Translate {-0.02, 0, 0} { Point{5}; }

// And it can be further rotated by -Pi/4 around (0, 0.3, 0) (with the rotation
// along the z axis) with:

Rotate {{0,0,1}, {0,0.3,0}, -Pi/4} { Point{5}; }

// Note that there are no units in Gmsh: coordinates are just numbers - it's up
// to the user to associate a meaning to them.

// Point 3 can be duplicated and translated by 0.05 along the y axis:

Translate {0, 0.05, 0} { Duplicata{ Point{3}; } }

// This command created a new point with an automatically assigned tag. This tag
// can be obtained using the graphical user interface by hovering the mouse over
// the point: in this case, the new point has tag `6'.

Line(7) = {3, 6};
Line(8) = {6, 5};
Curve Loop(10) = {5,-8,-7,3};
Plane Surface(11) = {10};

// To automate the workflow, instead of using the graphical user interface to
// obtain the tags of newly created entities, one can use the return value of
// the transformation commands directly. For example, the `Translate' command
// returns a list containing the tags of the translated entities. Let's
// translate copies of the two surfaces 1 and 11 to the right with the following
// command:

my_new_surfs[] = Translate {0.12, 0, 0} { Duplicata{ Surface{1, 11}; } };

// my_new_surfs[] (note the square brackets, and the `;' at the end of the
// command) denotes a list, which contains the tags of the two new surfaces
// (check `Tools->Message console' to see the message):

Printf("New surfaces '%g' and '%g'", my_new_surfs[0], my_new_surfs[1]);

// In Gmsh lists use square brackets for their definition (mylist[] = {1, 2,
// 3};) as well as to access their elements (myotherlist[] = {mylist[0],
// mylist[2]}; mythirdlist[] = myotherlist[];), with list indexing starting at
// 0. To get the size of a list, use the hash (pound): len = #mylist[].
//
// Note that parentheses can also be used instead of square brackets, so that we
// could also write `myfourthlist() = {mylist(0), mylist(1)};'.

// Volumes are the fourth type of elementary entities in Gmsh.
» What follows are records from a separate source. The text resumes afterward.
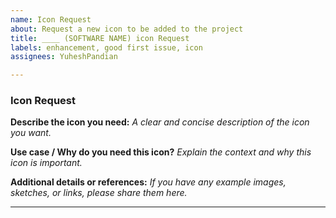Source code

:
 ```yaml
---
name: Icon Request
about: Request a new icon to be added to the project
title: ____ (SOFTWARE NAME) icon Request
labels: enhancement, good first issue, icon
assignees: YuheshPandian

---
```


### Icon Request

**Describe the icon you need:**
_A clear and concise description of the icon you want._

**Use case / Why do you need this icon?**
_Explain the context and why this icon is important._

**Additional details or references:**
_If you have any example images, sketches, or links, please share them here._

---

<!-- Thanks for helping improve the project with new icons! 🚀-->
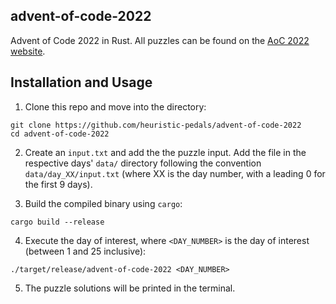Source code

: ## advent-of-code-2022
Advent of Code 2022 in Rust. All puzzles can be found on the [AoC 2022 website][aoc-link]. 

## Installation and Usage

1. Clone this repo and move into the directory:
```shell
git clone https://github.com/heuristic-pedals/advent-of-code-2022
cd advent-of-code-2022
```

2. Create an `input.txt` and add the the puzzle input. Add the file in the respective days' `data/` directory following the convention `data/day_XX/input.txt` (where XX is the day number, with a leading 0 for the first 9 days).

3. Build the compiled binary using `cargo`:
```shell
cargo build --release
```

4. Execute the day of interest, where `<DAY_NUMBER>` is the day of interest (between 1 and 25 inclusive):
```shell
./target/release/advent-of-code-2022 <DAY_NUMBER>
```

5. The puzzle solutions will be printed in the terminal.

[aoc-link]: https://adventofcode.com/2022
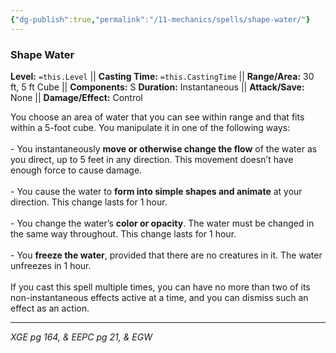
 ```yaml
---
{"dg-publish":true,"permalink":"/11-mechanics/spells/shape-water/"}
---
```


### Shape Water

**Level:** `=this.Level` ||  **Casting Time:** `=this.CastingTime` || **Range/Area:** 30 ft, 5 ft Cube || **Components:** S
**Duration:** Instantaneous || **Attack/Save:** None || **Damage/Effect:** Control

You choose an area of water that you can see within range and that fits within a 5-foot cube. You manipulate it in one of the following ways:<br><br>- You instantaneously **move or otherwise change the flow** of the water as you direct, up to 5 feet in any direction. This movement doesn’t have enough force to cause damage.<br><br>- You cause the water to **form into simple shapes and animate** at your direction. This change lasts for 1 hour.<br><br>- You change the water’s **color or opacity**. The water must be changed in the same way throughout. This change lasts for 1 hour.<br><br>- You **freeze the water**, provided that there are no creatures in it. The water unfreezes in 1 hour.<br><br>If you cast this spell multiple times, you can have no more than two of its non-instantaneous effects active at a time, and you can dismiss such an effect as an action.

---
_XGE pg 164, & EEPC pg 21, & EGW_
In the same way
// one defines curve loops to build surfaces, one has to define surface loops
// (i.e. `shells') to build volumes. The following volume does not have holes
// and thus consists of a single surface loop:

Point(100) = {0., 0.3, 0.12, lc};  Point(101) = {0.1, 0.3, 0.12, lc};
Point(102) = {0.1, 0.35, 0.12, lc};

xyz[] = Point{5}; // Get coordinates of point 5
Point(103) = {xyz[0], xyz[1], 0.12, lc};

Line(110) = {4, 100};   Line(111) = {3, 101};
Line(112) = {6, 102};   Line(113) = {5, 103};
Line(114) = {103, 100}; Line(115) = {100, 101};
Line(116) = {101, 102}; Line(117) = {102, 103};

Curve Loop(118) = {115, -111, 3, 110};  Plane Surface(119) = {118};
Curve Loop(120) = {111, 116, -112, -7}; Plane Surface(121) = {120};
Curve Loop(122) = {112, 117, -113, -8}; Plane Surface(123) = {122};
Curve Loop(124) = {114, -110, 5, 113};  Plane Surface(125) = {124};
Curve Loop(126) = {115, 116, 117, 114}; Plane Surface(127) = {126};

Surface Loop(128) = {127, 119, 121, 123, 125, 11};
Volume(129) = {128};

// When a volume can be extruded from a surface, it is usually easier to use the
// `Extrude' command directly instead of creating all the points, curves and
// surfaces by hand. For example, the following command extrudes the surface 11
// along the z axis and automatically creates a new volume (as well as all the
// needed points, curves and surfaces):

Extrude {0, 0, 0.12} { Surface{my_new_surfs[1]}; }

// The following command permits to manually assign a mesh size to some of the
// new points:

MeshSize {103, 105, 109, 102, 28, 24, 6, 5} = lc * 3;

// We finally group volumes 129 and 130 in a single physical group with tag `1'
// and name "The volume":

Physical Volume("The volume", 1) = {129,130};

// Note that, if the transformation tools are handy to create complex
// geometries, it is also sometimes useful to generate the `flat' geometry, with
// an explicit representation of all the elementary entities.
//
// With the built-in geometry kernel, this can be achieved with `File->Export' by
// selecting the `Gmsh Unrolled GEO' format, or by adding
//
//   Save "file.geo_unrolled";
//
// in the script. It can also be achieved with `gmsh t2.geo -0' on the command
// line.
//
// With the OpenCASCADE geometry kernel, unrolling the geometry can be achieved
// with `File->Export' by selecting the `OpenCASCADE BRep' format, or by adding
//
//   Save "file.brep";
//
// in the script. (OpenCASCADE geometries can also be exported to STEP.)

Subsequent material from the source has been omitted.